Senior Sergeant Mark Davidson, O/C Wellington Dog Section, volunteered police dog Ike and a dog van which helped add background and depth to the portrait.

“I was more than happy to offer Dog Section support to the portrait,” says Mark.

“It illustrates the different facets of policing and, while Rob isn’t a handler, he is doing a great job fostering one of our police puppies, Beau.”

Rob had five sessions with Ike and Marcus in a studio he shares with fellow artist Philip Markham. The portrait took more two months to complete and the Awards night was held in late February.

“Marcus is a very gifted artist and the level of detail in the portrait is amazing,” says Rob. “Ike was also happy to sit for the portrait — he is an awesome dog and is very successful operationally.”

Marcus, who works mainly in oil and water colour, describes his style as adaptable and realistic. As well as portraits, he has a passion for painting the New Zealand landscape.

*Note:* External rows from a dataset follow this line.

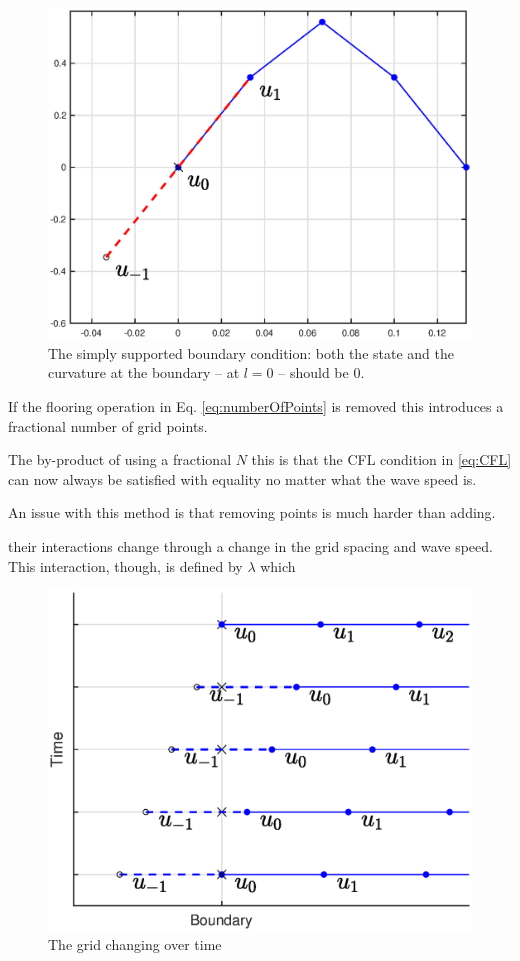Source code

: \documentclass[dvipsnames, reprint]{JASA}
\def\SWcomment[#1]{\textcolor{Bittersweet}{#1}}
\begin{document}
\begin{figure}
\includegraphics[width=\reprintcolumnwidth]{simplySupportedBoundary}
\caption{\label{fig:simplySupportedBound}{The simply supported boundary condition: both the state and the curvature at the boundary -- at $l=0$ -- should be $0$.}}
\end{figure} 

If the flooring operation in Eq. \eqref{eq:numberOfPoints} is removed this introduces a fractional number of grid points.


The by-product of using a fractional $N$ this is that the CFL condition in \eqref{eq:CFL} can now always be satisfied with equality no matter what the wave speed is.

An issue with this method is that removing points is much harder than adding.

their interactions change through a change in the grid spacing and wave speed. This interaction, though, is defined by $\lambda$ which 

\begin{figure}
\includegraphics[width=\reprintcolumnwidth]{boundaryGrid}
\caption{\label{fig:changingBoundary}{The grid changing over time}}
\end{figure} 


\end{document}
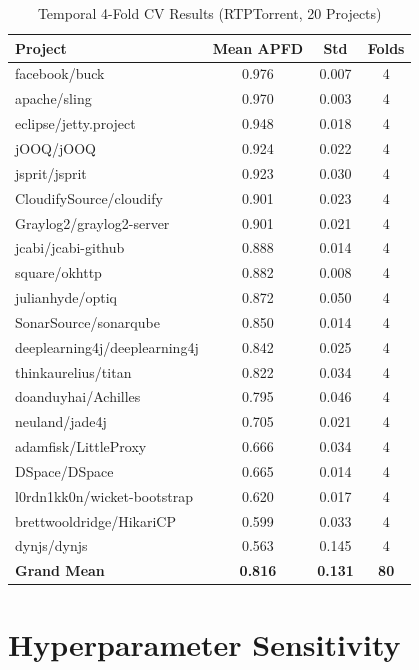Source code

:\documentclass[10pt,journal,compsoc]{IEEEtran}
\begin{document}
\begin{table}[!t]
\centering
\caption{Temporal 4-Fold CV Results (RTPTorrent, 20 Projects)}
\label{tab:temporal_cv_rtptorrent}
\footnotesize
\begin{tabular}{lccc}
\toprule
\textbf{Project} & \textbf{Mean APFD} & \textbf{Std} & \textbf{Folds} \\
\midrule
facebook/buck & 0.976 & 0.007 & 4 \\
apache/sling & 0.970 & 0.003 & 4 \\
eclipse/jetty.project & 0.948 & 0.018 & 4 \\
jOOQ/jOOQ & 0.924 & 0.022 & 4 \\
jsprit/jsprit & 0.923 & 0.030 & 4 \\
CloudifySource/cloudify & 0.901 & 0.023 & 4 \\
Graylog2/graylog2-server & 0.901 & 0.021 & 4 \\
jcabi/jcabi-github & 0.888 & 0.014 & 4 \\
square/okhttp & 0.882 & 0.008 & 4 \\
julianhyde/optiq & 0.872 & 0.050 & 4 \\
SonarSource/sonarqube & 0.850 & 0.014 & 4 \\
deeplearning4j/deeplearning4j & 0.842 & 0.025 & 4 \\
thinkaurelius/titan & 0.822 & 0.034 & 4 \\
doanduyhai/Achilles & 0.795 & 0.046 & 4 \\
neuland/jade4j & 0.705 & 0.021 & 4 \\
adamfisk/LittleProxy & 0.666 & 0.034 & 4 \\
DSpace/DSpace & 0.665 & 0.014 & 4 \\
l0rdn1kk0n/wicket-bootstrap & 0.620 & 0.017 & 4 \\
brettwooldridge/HikariCP & 0.599 & 0.033 & 4 \\
dynjs/dynjs & 0.563 & 0.145 & 4 \\
\midrule
\textbf{Grand Mean} & \textbf{0.816} & \textbf{0.131} & \textbf{80} \\
\bottomrule
\end{tabular}
\end{table}

\clearpage

\section{Hyperparameter Sensitivity}
\end{document}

“I am very privileged to be able to do what I love for a job,” he says.



portrait 2



The portrait can be seen at the National
Portrait Gallery, Wellington, before going
on tour.



“Having your portrait accepted into the competition is an achievement but to be selected in the top 50 finalists out of 279 entries is an honour.

“It was very humbling at the awards night to have people come up to Rob and I and tell us how much they loved the portrait - they picked Rob out of the crowd and instantly recognised him.

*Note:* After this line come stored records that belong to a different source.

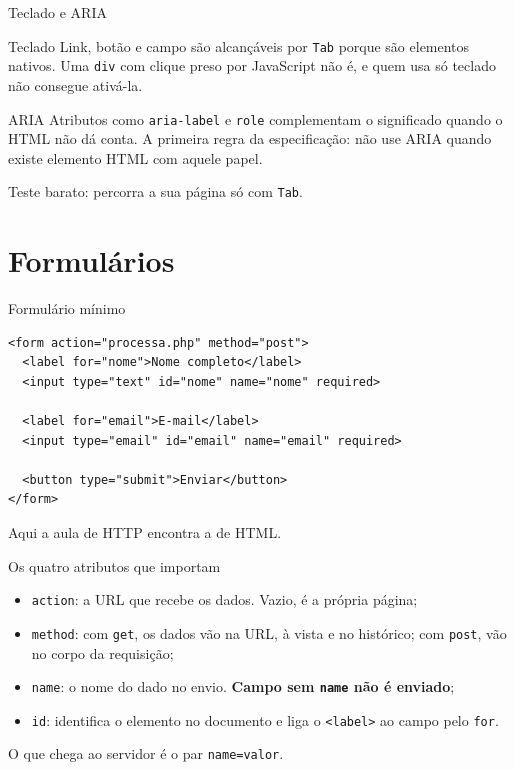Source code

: \documentclass{beamer}
\begin{document}
\begin{frame}{Teclado e ARIA}
  \begin{block}{Teclado}
    Link, botão e campo são alcançáveis por \texttt{Tab} porque são elementos
    nativos. Uma \texttt{div} com clique preso por JavaScript não é, e quem usa
    só teclado não consegue ativá-la.
  \end{block}

  \vspace{0.4cm}
  \begin{block}{ARIA}
    Atributos como \texttt{aria-label} e \texttt{role} complementam o significado
    quando o HTML não dá conta. A primeira regra da especificação: não use ARIA
    quando existe elemento HTML com aquele papel.
  \end{block}

  \vspace{0.3cm}
  \small Teste barato: percorra a sua página só com \texttt{Tab}.
\end{frame}

\section{Formulários}

\begin{frame}[fragile]{Formulário mínimo}
  \begin{verbatim}
<form action="processa.php" method="post">
  <label for="nome">Nome completo</label>
  <input type="text" id="nome" name="nome" required>

  <label for="email">E-mail</label>
  <input type="email" id="email" name="email" required>

  <button type="submit">Enviar</button>
</form>
  \end{verbatim}

  \vspace{0.2cm}
  \small Aqui a aula de HTTP encontra a de HTML.
\end{frame}

\begin{frame}{Os quatro atributos que importam}
  \begin{itemize}
    \item \texttt{action}: a URL que recebe os dados. Vazio, é a própria página;
    \item \texttt{method}: com \texttt{get}, os dados vão na URL, à vista e no
          histórico; com \texttt{post}, vão no corpo da requisição;
    \item \texttt{name}: o nome do dado no envio. \textbf{Campo sem
          \texttt{name} não é enviado};
    \item \texttt{id}: identifica o elemento no documento e liga o
          \texttt{<label>} ao campo pelo \texttt{for}.
  \end{itemize}

  \vspace{0.4cm}
  O que chega ao servidor é o par \texttt{name=valor}.
\end{frame}
\end{document}
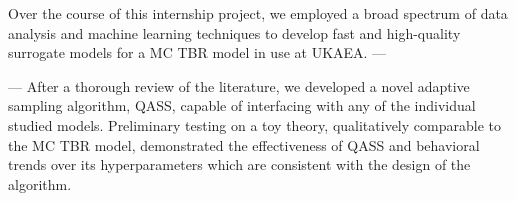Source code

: Over the course of this internship project, we employed a broad spectrum of data analysis and machine learning techniques to develop fast and high-quality surrogate models for a MC TBR model in use at UKAEA. 
---


---
After a thorough review of the literature, we developed a novel adaptive sampling algorithm, QASS, capable of interfacing with any of the individual studied models. Preliminary testing on a toy theory, qualitatively comparable to the MC TBR model, demonstrated the effectiveness of QASS and behavioral trends over its hyperparameters which are consistent with the design of the algorithm.



\newpage
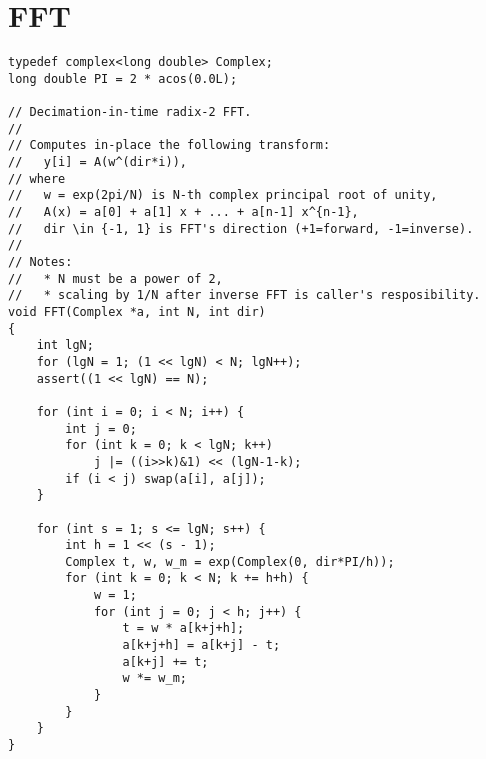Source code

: \documentclass[a4paper, 12pt]{article}
\newcommand{\Section}[1]{
  \section*{#1}
  \addcontentsline{toc}{subsection}{#1}
  \vspace{-3mm}
}
\begin{document}
\Section{FFT}
\begin{Verbatim}[fontsize=\small]
typedef complex<long double> Complex;
long double PI = 2 * acos(0.0L);

// Decimation-in-time radix-2 FFT.
//
// Computes in-place the following transform:
//   y[i] = A(w^(dir*i)),
// where
//   w = exp(2pi/N) is N-th complex principal root of unity,
//   A(x) = a[0] + a[1] x + ... + a[n-1] x^{n-1},
//   dir \in {-1, 1} is FFT's direction (+1=forward, -1=inverse).
//
// Notes:
//   * N must be a power of 2,
//   * scaling by 1/N after inverse FFT is caller's resposibility.
void FFT(Complex *a, int N, int dir)
{
    int lgN;
    for (lgN = 1; (1 << lgN) < N; lgN++);
    assert((1 << lgN) == N);

    for (int i = 0; i < N; i++) {
        int j = 0;
        for (int k = 0; k < lgN; k++)
            j |= ((i>>k)&1) << (lgN-1-k);
        if (i < j) swap(a[i], a[j]);
    }

    for (int s = 1; s <= lgN; s++) {
        int h = 1 << (s - 1);
        Complex t, w, w_m = exp(Complex(0, dir*PI/h));
        for (int k = 0; k < N; k += h+h) {
            w = 1;
            for (int j = 0; j < h; j++) {
                t = w * a[k+j+h];
                a[k+j+h] = a[k+j] - t;
                a[k+j] += t;
                w *= w_m;
            }
        }
    }
}
\end{Verbatim}
\end{document}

“It is great knowing that the rest of the public now get to see it when it goes on tour with the other 49 portraits.”

The biennial Adam Portraiture Award is New Zealand’s leading portrait competition. It is for painted portraits of New Zealanders by New Zealanders.

The exhibition is at the New Zealand Portrait Gallery in Wellington until 27 May, after which it begins a national 18-month tour.

“I’m proud to have been able to help Marcus out with his passion - it shows a different perspective of police work but one that is very much in line with engaging with and supporting our communities,” says Rob.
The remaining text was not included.